Revisit the 1988 “Beetlejuice” if you haven’t lately. It’s stranger, jankier, funnier and try-anything-er than you may recall. As the freelance bio-exorcist Betelgeuse, aka Beetlejuice, Michael Keaton delivered wondrous combinations of subtle vocal throwaways and outlandish visual invention as both participant and heckler in his own paranormal comedy. Director Tim Burton, hot off “Pee-wee’s Big Adventure,” reportedly considered casting Sammy Davis Jr. in the role, among others. But it was kismet for Keaton, and for Winona Ryder as the grieving, healing Lydia Deetz, as well as a crack supporting ensemble seemingly assembled in some sort of dream.
There’s a lot more Keaton in the 36-years-later reboot “Beetlejuice Beetlejuice,” which pays off in terms of a great and versatile star’s screen time. But holy cats, is this movie disappointing! I mean really not good enough! Some people, Burton fans many of them, slag off Burton projects like the live-action “Dumbo” or the feature “Dark Shadows.” While many disagree, given the wide but generally admiring critical response to “Beetlejuice Beetlejuice” in its world premiere last week at the 81st Venice International Film Festival, this one, for me, ranks right down there with “Dumbo.” It is not enough to make a swole version of the first “Beetlejuice,” at somewhere around 14 times the original’s $15 million product budget. With the effects upgrades and joyless bombast taking over, did the comedy ever have a chance?

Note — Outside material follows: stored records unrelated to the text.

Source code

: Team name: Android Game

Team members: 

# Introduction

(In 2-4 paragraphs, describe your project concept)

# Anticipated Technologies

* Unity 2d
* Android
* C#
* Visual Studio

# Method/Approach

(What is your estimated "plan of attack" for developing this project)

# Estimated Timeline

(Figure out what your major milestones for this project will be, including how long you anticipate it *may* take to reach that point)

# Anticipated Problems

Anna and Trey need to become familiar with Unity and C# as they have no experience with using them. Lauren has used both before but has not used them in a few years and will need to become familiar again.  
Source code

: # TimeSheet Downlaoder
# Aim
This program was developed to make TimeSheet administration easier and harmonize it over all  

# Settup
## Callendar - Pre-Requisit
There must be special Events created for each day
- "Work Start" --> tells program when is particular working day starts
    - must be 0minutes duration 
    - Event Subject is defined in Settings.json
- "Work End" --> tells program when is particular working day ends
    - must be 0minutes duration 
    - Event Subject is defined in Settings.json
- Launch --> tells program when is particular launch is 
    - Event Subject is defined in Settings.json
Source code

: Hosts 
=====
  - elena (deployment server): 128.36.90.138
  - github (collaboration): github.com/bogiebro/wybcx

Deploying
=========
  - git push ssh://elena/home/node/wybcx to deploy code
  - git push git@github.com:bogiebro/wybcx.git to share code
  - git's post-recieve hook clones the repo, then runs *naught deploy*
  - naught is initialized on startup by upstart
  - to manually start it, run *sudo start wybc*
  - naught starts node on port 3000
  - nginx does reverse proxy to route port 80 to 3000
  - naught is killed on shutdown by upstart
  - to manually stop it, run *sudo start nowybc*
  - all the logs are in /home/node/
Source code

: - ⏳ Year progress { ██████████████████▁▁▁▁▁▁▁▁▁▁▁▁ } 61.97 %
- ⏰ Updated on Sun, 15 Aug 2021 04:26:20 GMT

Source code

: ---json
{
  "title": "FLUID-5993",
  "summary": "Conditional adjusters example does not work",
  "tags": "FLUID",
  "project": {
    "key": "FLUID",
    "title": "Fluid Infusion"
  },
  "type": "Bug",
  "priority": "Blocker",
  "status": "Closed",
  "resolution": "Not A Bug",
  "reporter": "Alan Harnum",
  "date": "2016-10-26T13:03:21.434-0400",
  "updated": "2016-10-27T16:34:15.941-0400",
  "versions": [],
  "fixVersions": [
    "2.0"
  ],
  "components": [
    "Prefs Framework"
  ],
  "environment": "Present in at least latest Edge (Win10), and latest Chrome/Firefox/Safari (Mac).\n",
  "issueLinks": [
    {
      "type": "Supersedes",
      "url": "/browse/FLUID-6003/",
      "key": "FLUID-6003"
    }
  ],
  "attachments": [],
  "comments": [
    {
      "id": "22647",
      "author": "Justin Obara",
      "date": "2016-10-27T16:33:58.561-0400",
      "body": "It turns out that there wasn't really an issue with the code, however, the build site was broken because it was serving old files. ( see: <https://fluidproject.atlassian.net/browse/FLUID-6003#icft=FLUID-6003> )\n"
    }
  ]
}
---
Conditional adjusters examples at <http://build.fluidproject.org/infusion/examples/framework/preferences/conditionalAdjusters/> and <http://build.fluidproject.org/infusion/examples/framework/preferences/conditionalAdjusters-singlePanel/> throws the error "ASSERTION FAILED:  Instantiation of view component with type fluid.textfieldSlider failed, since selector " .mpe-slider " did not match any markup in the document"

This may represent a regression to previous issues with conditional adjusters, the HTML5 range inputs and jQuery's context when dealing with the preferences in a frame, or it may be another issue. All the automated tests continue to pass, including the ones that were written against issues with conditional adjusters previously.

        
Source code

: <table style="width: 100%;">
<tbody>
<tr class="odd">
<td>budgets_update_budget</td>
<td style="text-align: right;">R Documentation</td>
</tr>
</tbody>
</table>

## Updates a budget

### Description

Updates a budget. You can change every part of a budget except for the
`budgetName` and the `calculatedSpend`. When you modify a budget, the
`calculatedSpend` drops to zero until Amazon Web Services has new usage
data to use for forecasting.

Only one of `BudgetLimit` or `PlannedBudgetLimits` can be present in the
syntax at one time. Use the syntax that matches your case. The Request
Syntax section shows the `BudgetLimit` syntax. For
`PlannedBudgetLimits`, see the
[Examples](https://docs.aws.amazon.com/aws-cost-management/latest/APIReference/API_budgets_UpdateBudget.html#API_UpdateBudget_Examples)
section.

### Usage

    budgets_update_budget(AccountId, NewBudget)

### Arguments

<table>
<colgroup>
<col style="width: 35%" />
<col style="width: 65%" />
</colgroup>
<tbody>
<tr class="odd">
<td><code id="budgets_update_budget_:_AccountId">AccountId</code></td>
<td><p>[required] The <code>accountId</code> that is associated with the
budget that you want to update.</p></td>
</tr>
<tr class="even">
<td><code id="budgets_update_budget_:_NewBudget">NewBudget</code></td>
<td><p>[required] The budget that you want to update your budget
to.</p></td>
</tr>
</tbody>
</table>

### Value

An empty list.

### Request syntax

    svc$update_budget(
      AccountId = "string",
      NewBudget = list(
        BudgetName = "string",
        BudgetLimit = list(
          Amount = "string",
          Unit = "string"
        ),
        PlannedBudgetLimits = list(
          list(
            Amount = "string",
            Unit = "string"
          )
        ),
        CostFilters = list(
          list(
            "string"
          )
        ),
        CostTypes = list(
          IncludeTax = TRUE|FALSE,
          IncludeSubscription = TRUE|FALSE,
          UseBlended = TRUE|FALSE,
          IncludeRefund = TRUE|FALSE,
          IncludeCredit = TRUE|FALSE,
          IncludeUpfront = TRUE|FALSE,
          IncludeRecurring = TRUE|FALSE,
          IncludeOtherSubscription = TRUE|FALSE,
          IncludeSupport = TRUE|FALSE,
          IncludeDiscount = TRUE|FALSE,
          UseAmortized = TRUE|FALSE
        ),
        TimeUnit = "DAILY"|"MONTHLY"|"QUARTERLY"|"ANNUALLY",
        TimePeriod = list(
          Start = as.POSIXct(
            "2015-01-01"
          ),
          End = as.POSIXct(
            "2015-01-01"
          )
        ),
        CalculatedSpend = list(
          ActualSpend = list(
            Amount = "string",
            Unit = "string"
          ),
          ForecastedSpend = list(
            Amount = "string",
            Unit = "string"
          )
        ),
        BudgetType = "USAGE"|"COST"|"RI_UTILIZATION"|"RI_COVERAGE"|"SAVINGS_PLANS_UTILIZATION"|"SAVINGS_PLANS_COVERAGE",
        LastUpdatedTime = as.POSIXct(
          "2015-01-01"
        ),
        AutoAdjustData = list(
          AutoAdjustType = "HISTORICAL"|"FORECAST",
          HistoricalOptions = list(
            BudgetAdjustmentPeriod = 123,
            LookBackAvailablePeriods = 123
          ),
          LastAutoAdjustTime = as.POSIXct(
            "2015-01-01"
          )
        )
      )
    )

Now the mother of teenage Astrid (Jenna Ortega), ghost-friendly Lydia hosts a successful reality/talk show produced by her smarmy fiancee (Justin Theroux). The show is a haunted-house affair, featuring standoffs between supernatural and super-normal inhabitants of the same domiciles, with Lydia acting as “psychic mediator.” The tragic death of Lydia’s father leaves Astrid bereft and also skeptical: If mom’s TV shtick is genuine, why can’t she make afterlife contact with Astrid’s grandfather?
When Beetlejuice enters the story, he’s still smitten with Lydia. Beyond that, his ex-wife Delores (Monica Bellucci), determined to exact revenge on her dirty dog of a former husband, goes about sucking the souls out of humans who get in her way. There’s more to the screenplay by Alfred Gough and Miles Millar, including Astrid meeting a sweet fellow outsider (Arthur Conti), and Willem Dafoe’s deceased but lively detective — an actor who played a detective when he was alive, so why stop now?
Burton’s design teams remain among the finest commercial film creatives working, and there are some visual ideas and images in “Beetlejuice Beetlejuice” that hit that elusive sweet spot between the macabre and the wittily macabre only a Burton movie can manage. When Keaton sails into a flashback reverie about how he and Delores met and then broke up, it’s depicted in the operatically intense style of an Italian gallo horror melodrama. Elsewhere we get bits of the cramped “Cabinet of Dr. Caligari” German Expressionism in the scenic design, which is amusing. More clinically impressive than amusing: the sight of Bellucci’s formerly dismembered Delores reattaching her own limbs with a staple gun.
What’s missing is not simply surprise, or the pleasurable shock of a new kind of ghost comedy. It’s the near-complete absence of verbal wit, all the more frustrating since Keaton is ready to play, and he’s hardly alone. The legendarily gifted Catherine O’Hara returns as Lydia’s stepmother Delia, as haughty as ever. But we keep waiting for the jokes to land — to do their job, in other words. Without a fresh take on familiar material, director Burton makes do with his own detours and let’s-try-this-for-a-while segments, including a torturous musical sequence backed by the song “MacArthur Park” that goes on approximately forever. Then there’s a “Soul Train” riff, which feels way, way off, taste-wise and big-ending-dance-party wise.
It can’t hold a candle, in other words, to the happy ending of the first “Beetlejuice,” which found human and otherworld cohabitants of the same old house on the hill living in peace and harmony, with Harry Belafonte’s rendition of the Calypso classic “Jump in the Line” providing the backbeat. I’m sure this sequel will do well enough. But it’s a helluva comedown, and seeing “Beetlejuice Beetlejuice” in a huge opening-night crowd at the Venice festival, I didn’t hear much in the way of actual laughter, proving that a couple of hundred million can buy you almost anything. Almost.
“Beetle Beetlejuice” — 1.5 stars (out of 4)
MPA rating: PG-13 (for violent content, macabre and bloody images, strong language, some suggestive material and brief drug use)
Running time: 1:44
How to watch: Premieres in theaters Sept. 5
Michael Phillips is a Tribune critic.